(Stored data)
----------

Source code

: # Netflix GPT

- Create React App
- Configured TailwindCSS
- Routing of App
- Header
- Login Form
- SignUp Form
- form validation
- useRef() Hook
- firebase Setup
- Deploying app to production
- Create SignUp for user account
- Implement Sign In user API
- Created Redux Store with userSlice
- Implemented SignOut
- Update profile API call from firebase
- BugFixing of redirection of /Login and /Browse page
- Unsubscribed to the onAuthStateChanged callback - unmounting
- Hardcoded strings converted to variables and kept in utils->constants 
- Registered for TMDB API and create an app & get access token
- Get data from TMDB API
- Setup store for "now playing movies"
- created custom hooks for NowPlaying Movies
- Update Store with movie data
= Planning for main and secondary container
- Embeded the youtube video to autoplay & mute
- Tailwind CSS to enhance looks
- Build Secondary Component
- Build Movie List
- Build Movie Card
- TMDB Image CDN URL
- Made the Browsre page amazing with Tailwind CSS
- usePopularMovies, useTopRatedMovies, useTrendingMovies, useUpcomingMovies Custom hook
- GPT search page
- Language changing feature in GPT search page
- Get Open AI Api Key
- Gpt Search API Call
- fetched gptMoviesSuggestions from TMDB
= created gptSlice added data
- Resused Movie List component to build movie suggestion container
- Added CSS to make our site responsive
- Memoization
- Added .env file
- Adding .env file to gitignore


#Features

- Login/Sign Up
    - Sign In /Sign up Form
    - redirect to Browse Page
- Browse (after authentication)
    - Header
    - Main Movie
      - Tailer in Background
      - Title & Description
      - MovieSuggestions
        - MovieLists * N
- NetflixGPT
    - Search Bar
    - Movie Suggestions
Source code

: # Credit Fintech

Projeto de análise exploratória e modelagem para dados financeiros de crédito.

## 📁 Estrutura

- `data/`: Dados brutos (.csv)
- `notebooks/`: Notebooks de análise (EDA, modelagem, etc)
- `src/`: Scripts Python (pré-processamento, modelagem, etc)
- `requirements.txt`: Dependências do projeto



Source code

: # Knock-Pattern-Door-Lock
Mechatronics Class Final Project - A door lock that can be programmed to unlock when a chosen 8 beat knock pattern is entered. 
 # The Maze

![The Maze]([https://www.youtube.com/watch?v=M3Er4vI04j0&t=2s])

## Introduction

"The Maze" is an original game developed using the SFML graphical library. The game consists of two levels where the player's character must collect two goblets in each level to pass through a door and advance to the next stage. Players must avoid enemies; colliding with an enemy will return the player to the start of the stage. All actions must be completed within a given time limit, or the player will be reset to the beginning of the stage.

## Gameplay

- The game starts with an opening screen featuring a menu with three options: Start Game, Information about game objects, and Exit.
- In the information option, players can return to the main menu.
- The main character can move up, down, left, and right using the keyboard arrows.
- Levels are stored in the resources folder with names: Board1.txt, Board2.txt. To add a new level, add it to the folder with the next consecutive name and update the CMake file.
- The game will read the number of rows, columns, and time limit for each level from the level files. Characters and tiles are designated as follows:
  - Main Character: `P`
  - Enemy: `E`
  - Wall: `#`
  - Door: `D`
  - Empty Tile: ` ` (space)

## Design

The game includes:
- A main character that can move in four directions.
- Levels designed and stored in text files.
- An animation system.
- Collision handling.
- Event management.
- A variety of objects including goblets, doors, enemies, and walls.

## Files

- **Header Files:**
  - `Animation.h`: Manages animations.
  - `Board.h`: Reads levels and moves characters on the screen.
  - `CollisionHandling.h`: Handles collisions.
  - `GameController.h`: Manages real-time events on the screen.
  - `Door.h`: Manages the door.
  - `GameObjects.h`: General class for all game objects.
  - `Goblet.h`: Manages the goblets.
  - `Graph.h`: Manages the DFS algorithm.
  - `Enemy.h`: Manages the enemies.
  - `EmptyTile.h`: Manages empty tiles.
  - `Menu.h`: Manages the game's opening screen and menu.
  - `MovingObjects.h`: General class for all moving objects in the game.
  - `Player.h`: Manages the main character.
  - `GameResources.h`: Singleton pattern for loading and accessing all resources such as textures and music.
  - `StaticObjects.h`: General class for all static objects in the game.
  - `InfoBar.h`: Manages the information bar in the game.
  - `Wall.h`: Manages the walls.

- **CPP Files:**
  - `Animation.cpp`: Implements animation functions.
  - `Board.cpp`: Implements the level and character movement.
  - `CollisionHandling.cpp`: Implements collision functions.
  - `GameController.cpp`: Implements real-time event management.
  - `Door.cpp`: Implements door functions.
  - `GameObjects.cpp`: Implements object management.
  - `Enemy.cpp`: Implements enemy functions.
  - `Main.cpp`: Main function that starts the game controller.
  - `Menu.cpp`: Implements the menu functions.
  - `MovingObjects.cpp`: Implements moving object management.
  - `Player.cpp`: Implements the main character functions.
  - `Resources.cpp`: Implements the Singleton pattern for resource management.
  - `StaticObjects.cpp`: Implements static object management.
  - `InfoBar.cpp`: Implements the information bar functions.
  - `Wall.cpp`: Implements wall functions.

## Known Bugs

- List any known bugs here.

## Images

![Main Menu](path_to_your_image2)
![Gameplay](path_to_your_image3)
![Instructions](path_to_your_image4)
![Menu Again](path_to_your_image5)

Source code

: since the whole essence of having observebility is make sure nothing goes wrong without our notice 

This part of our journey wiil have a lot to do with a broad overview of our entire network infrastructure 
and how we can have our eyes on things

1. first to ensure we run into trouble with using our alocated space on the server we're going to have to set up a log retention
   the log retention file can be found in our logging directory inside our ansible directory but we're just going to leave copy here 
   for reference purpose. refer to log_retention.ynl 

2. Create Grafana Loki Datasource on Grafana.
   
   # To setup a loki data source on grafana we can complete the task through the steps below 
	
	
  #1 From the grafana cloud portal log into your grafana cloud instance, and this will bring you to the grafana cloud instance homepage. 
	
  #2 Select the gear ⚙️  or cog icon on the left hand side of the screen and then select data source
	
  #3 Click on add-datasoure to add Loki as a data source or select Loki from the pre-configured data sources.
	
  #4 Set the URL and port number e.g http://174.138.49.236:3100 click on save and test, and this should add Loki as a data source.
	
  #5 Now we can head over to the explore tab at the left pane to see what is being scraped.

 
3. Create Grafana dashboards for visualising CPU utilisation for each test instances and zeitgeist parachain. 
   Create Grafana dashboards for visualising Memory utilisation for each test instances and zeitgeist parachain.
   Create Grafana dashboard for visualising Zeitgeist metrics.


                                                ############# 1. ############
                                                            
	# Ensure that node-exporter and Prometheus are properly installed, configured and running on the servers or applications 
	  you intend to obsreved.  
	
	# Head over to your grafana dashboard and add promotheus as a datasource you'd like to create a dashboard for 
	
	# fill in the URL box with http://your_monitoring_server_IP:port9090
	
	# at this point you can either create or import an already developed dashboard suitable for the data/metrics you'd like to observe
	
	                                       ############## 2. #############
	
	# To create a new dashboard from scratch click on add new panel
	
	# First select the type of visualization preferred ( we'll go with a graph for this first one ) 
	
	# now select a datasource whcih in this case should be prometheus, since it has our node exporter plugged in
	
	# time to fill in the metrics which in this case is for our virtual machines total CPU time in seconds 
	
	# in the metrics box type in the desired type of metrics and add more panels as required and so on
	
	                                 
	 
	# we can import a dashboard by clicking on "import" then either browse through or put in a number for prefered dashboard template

----------

### Brief
Nothing may be dropped or altered; repeat every record in full.

### Your solution
Source code

: # Netflix GPT

- Create React App
- Configured TailwindCSS
- Routing of App
- Header
- Login Form
- SignUp Form
- form validation
- useRef() Hook
- firebase Setup
- Deploying app to production
- Create SignUp for user account
- Implement Sign In user API
- Created Redux Store with userSlice
- Implemented SignOut
- Update profile API call from firebase
- BugFixing of redirection of /Login and /Browse page
- Unsubscribed to the onAuthStateChanged callback - unmounting
- Hardcoded strings converted to variables and kept in utils->constants 
- Registered for TMDB API and create an app & get access token
- Get data from TMDB API
- Setup store for "now playing movies"
- created custom hooks for NowPlaying Movies
- Update Store with movie data
= Planning for main and secondary container
- Embeded the youtube video to autoplay & mute
- Tailwind CSS to enhance looks
- Build Secondary Component
- Build Movie List
- Build Movie Card
- TMDB Image CDN URL
- Made the Browsre page amazing with Tailwind CSS
- usePopularMovies, useTopRatedMovies, useTrendingMovies, useUpcomingMovies Custom hook
- GPT search page
- Language changing feature in GPT search page
- Get Open AI Api Key
- Gpt Search API Call
- fetched gptMoviesSuggestions from TMDB
= created gptSlice added data
- Resused Movie List component to build movie suggestion container
- Added CSS to make our site responsive
- Memoization
- Added .env file
- Adding .env file to gitignore


#Features

- Login/Sign Up
    - Sign In /Sign up Form
    - redirect to Browse Page
- Browse (after authentication)
    - Header
    - Main Movie
      - Tailer in Background
      - Title & Description
      - MovieSuggestions
        - MovieLists * N
- NetflixGPT
    - Search Bar
    - Movie Suggestions
Source code

: # Credit Fintech

Projeto de análise exploratória e modelagem para dados financeiros de crédito.

## 📁 Estrutura

- `data/`: Dados brutos (.csv)
- `notebooks/`: Notebooks de análise (EDA, modelagem, etc)
- `src/`: Scripts Python (pré-processamento, modelagem, etc)
- `requirements.txt`: Dependências do projeto



Source code

: # Knock-Pattern-Door-Lock
Mechatronics Class Final Project - A door lock that can be programmed to unlock when a chosen 8 beat knock pattern is entered. 
 # The Maze

![The Maze]([https://www.youtube.com/watch?v=M3Er4vI04j0&t=2s])

## Introduction

"The Maze" is an original game developed using the SFML graphical library. The game consists of two levels where the player's character must collect two goblets in each level to pass through a door and advance to the next stage. Players must avoid enemies; colliding with an enemy will return the player to the start of the stage. All actions must be completed within a given time limit, or the player will be reset to the beginning of the stage.

## Gameplay

- The game starts with an opening screen featuring a menu with three options: Start Game, Information about game objects, and Exit.
- In the information option, players can return to the main menu.
- The main character can move up, down, left, and right using the keyboard arrows.
- Levels are stored in the resources folder with names: Board1.txt, Board2.txt. To add a new level, add it to the folder with the next consecutive name and update the CMake file.
- The game will read the number of rows, columns, and time limit for each level from the level files. Characters and tiles are designated as follows:
  - Main Character: `P`
  - Enemy: `E`
  - Wall: `#`
  - Door: `D`
  - Empty Tile: ` ` (space)

## Design

The game includes:
- A main character that can move in four directions.
- Levels designed and stored in text files.
- An animation system.
- Collision handling.
- Event management.
- A variety of objects including goblets, doors, enemies, and walls.

## Files

- **Header Files:**
  - `Animation.h`: Manages animations.
  - `Board.h`: Reads levels and moves characters on the screen.
  - `CollisionHandling.h`: Handles collisions.
  - `GameController.h`: Manages real-time events on the screen.
  - `Door.h`: Manages the door.
  - `GameObjects.h`: General class for all game objects.
  - `Goblet.h`: Manages the goblets.
  - `Graph.h`: Manages the DFS algorithm.
  - `Enemy.h`: Manages the enemies.
  - `EmptyTile.h`: Manages empty tiles.
  - `Menu.h`: Manages the game's opening screen and menu.
  - `MovingObjects.h`: General class for all moving objects in the game.
  - `Player.h`: Manages the main character.
  - `GameResources.h`: Singleton pattern for loading and accessing all resources such as textures and music.
  - `StaticObjects.h`: General class for all static objects in the game.
  - `InfoBar.h`: Manages the information bar in the game.
  - `Wall.h`: Manages the walls.

- **CPP Files:**
  - `Animation.cpp`: Implements animation functions.
  - `Board.cpp`: Implements the level and character movement.
  - `CollisionHandling.cpp`: Implements collision functions.
  - `GameController.cpp`: Implements real-time event management.
  - `Door.cpp`: Implements door functions.
  - `GameObjects.cpp`: Implements object management.
  - `Enemy.cpp`: Implements enemy functions.
  - `Main.cpp`: Main function that starts the game controller.
  - `Menu.cpp`: Implements the menu functions.
  - `MovingObjects.cpp`: Implements moving object management.
  - `Player.cpp`: Implements the main character functions.
  - `Resources.cpp`: Implements the Singleton pattern for resource management.
  - `StaticObjects.cpp`: Implements static object management.
  - `InfoBar.cpp`: Implements the information bar functions.
  - `Wall.cpp`: Implements wall functions.

## Known Bugs

- List any known bugs here.

## Images

![Main Menu](path_to_your_image2)
![Gameplay](path_to_your_image3)
![Instructions](path_to_your_image4)
![Menu Again](path_to_your_image5)

Source code

: since the whole essence of having observebility is make sure nothing goes wrong without our notice 

This part of our journey wiil have a lot to do with a broad overview of our entire network infrastructure 
and how we can have our eyes on things

1. first to ensure we run into trouble with using our alocated space on the server we're going to have to set up a log retention
   the log retention file can be found in our logging directory inside our ansible directory but we're just going to leave copy here 
   for reference purpose. refer to log_retention.ynl 

2. Create Grafana Loki Datasource on Grafana.
   
   # To setup a loki data source on grafana we can complete the task through the steps below 
	
	
  #1 From the grafana cloud portal log into your grafana cloud instance, and this will bring you to the grafana cloud instance homepage. 
	
  #2 Select the gear ⚙️  or cog icon on the left hand side of the screen and then select data source
	
  #3 Click on add-datasoure to add Loki as a data source or select Loki from the pre-configured data sources.
	
  #4 Set the URL and port number e.g http://174.138.49.236:3100 click on save and test, and this should add Loki as a data source.
	
  #5 Now we can head over to the explore tab at the left pane to see what is being scraped.

 
3. Create Grafana dashboards for visualising CPU utilisation for each test instances and zeitgeist parachain. 
   Create Grafana dashboards for visualising Memory utilisation for each test instances and zeitgeist parachain.
   Create Grafana dashboard for visualising Zeitgeist metrics.


                                                ############# 1. ############
                                                            
	# Ensure that node-exporter and Prometheus are properly installed, configured and running on the servers or applications 
	  you intend to obsreved.  
	
	# Head over to your grafana dashboard and add promotheus as a datasource you'd like to create a dashboard for 
	
	# fill in the URL box with http://your_monitoring_server_IP:port9090
	
	# at this point you can either create or import an already developed dashboard suitable for the data/metrics you'd like to observe
	
	                                       ############## 2. #############
	
	# To create a new dashboard from scratch click on add new panel
	
	# First select the type of visualization preferred ( we'll go with a graph for this first one ) 
	
	# now select a datasource whcih in this case should be prometheus, since it has our node exporter plugged in
	
	# time to fill in the metrics which in this case is for our virtual machines total CPU time in seconds 
	
	# in the metrics box type in the desired type of metrics and add more panels as required and so on
	
	                                 
	 
	# we can import a dashboard by clicking on "import" then either browse through or put in a number for prefered dashboard template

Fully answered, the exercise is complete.